Senior MPs secretly filmed by journalists deny that they have broken the rules in a "cash for access" sting.

"Cash for access": the three-word phrase that makes our politicians' knees tremble the most, perhaps only behind "price of milk".

The Telegraphafter a torrid week for the paper, and Channel 4's Dispatches, have secretly filmed two high-profile politicians in conversation with a bogus Chinese company seeking to use their influence and contacts.

Jack Straw, Labour MP for Blackburn and former foreign secretary, was caught telling the undercover reporters that it was best to operate "under the radar" when trying to change EU rules, and revealed that this had been his approach in the past.

Sir Malcolm Rifkind, also an ex-foreign secretary, and chair of the intelligence and security select committee, boasted to the disguised journalists that he could offer “useful access” to every British ambassador in the world, because of his status. The Tory MP for Kensington also added: "I am self-employed nobody pays me a salary. I have to earn my income." This is in spite of his £67,000 MP's salary.

Both politicians have denied wrongdoing and have referred themselves to the Parliamentary Commissioner for Standards.

Rifkind's defence is that he believed the (fake) firm was seeking his help as a former foreign secretary, rather than in his current capacity as an MP: “I have never undertaken, nor would I undertake, any lobbying as an MP on behalf of any private organisation from which I was receiving remuneration.”

He told the BBC's Today programme this morning that he is "irritated and angry" about how his recorded conversation has been interpreted, but is not embarrassed. "These are very serious allegations," he warned. "They are unfounded and I’m going to fight them with all my strength."

Straw has been voluntarily suspended temporarily from the Labour party, "because of the way this appears", rather than because he feels he has broken the rules.

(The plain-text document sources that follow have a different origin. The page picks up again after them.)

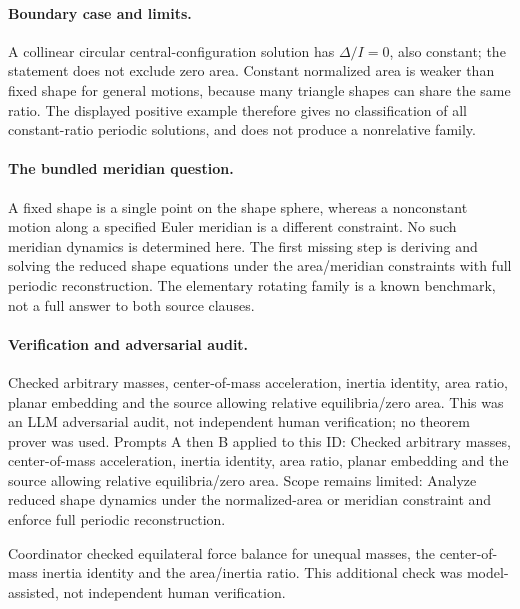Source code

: \documentclass[11pt]{article}
\begin{document}
\paragraph{Boundary case and limits.}A collinear circular central-configuration solution has \(\Delta/I=0\), also constant; the statement does not exclude zero area. Constant normalized area is weaker than fixed shape for general motions, because many triangle shapes can share the same ratio. The displayed positive example therefore gives no classification of all constant-ratio periodic solutions, and does not produce a nonrelative family.
\paragraph{The bundled meridian question.}A fixed shape is a single point on the shape sphere, whereas a nonconstant motion along a specified Euler meridian is a different constraint. No such meridian dynamics is determined here. The first missing step is deriving and solving the reduced shape equations under the area/meridian constraints with full periodic reconstruction. The elementary rotating family is a known benchmark, not a full answer to both source clauses.

\paragraph{Verification and adversarial audit.}
Checked arbitrary masses, center-of-mass acceleration, inertia identity, area ratio, planar embedding and the source allowing relative equilibria/zero area. This was an LLM adversarial audit, not independent human verification; no theorem prover was used. Prompts A then B applied to this ID: Checked arbitrary masses, center-of-mass acceleration, inertia identity, area ratio, planar embedding and the source allowing relative equilibria/zero area. Scope remains limited: Analyze reduced shape dynamics under the normalized-area or meridian constraint and enforce full periodic reconstruction.

Coordinator checked equilateral force balance for unequal masses, the center-of-mass inertia identity and the area/inertia ratio. This additional check was model-assisted, not independent human verification.
\end{document}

Although he says he is "mortified" at falling into "a very skilful trap", he insists that his use of language during the conversation was not "necessarily wrong but can be taken out of context". However, he did "regret the fact that I ever saw these people".

He said he has "been absolutely scrupulous" during his 36 years in parliament, adding that the company wanted his services "once I'd left" (he is standing down in May). "The discussion with this bogus Chinese Hong Kong company was not about what I was going to do as a member of parliament," he argued.

The politicians' activities, whether or not they were breaking the rules, will return the debate about MPs' second jobs to the political agenda. This is a good opportunity for Ed Miliband to continue his "sticking it to the man" act, something that I have argued works well for him, following the recent tax avoidance row.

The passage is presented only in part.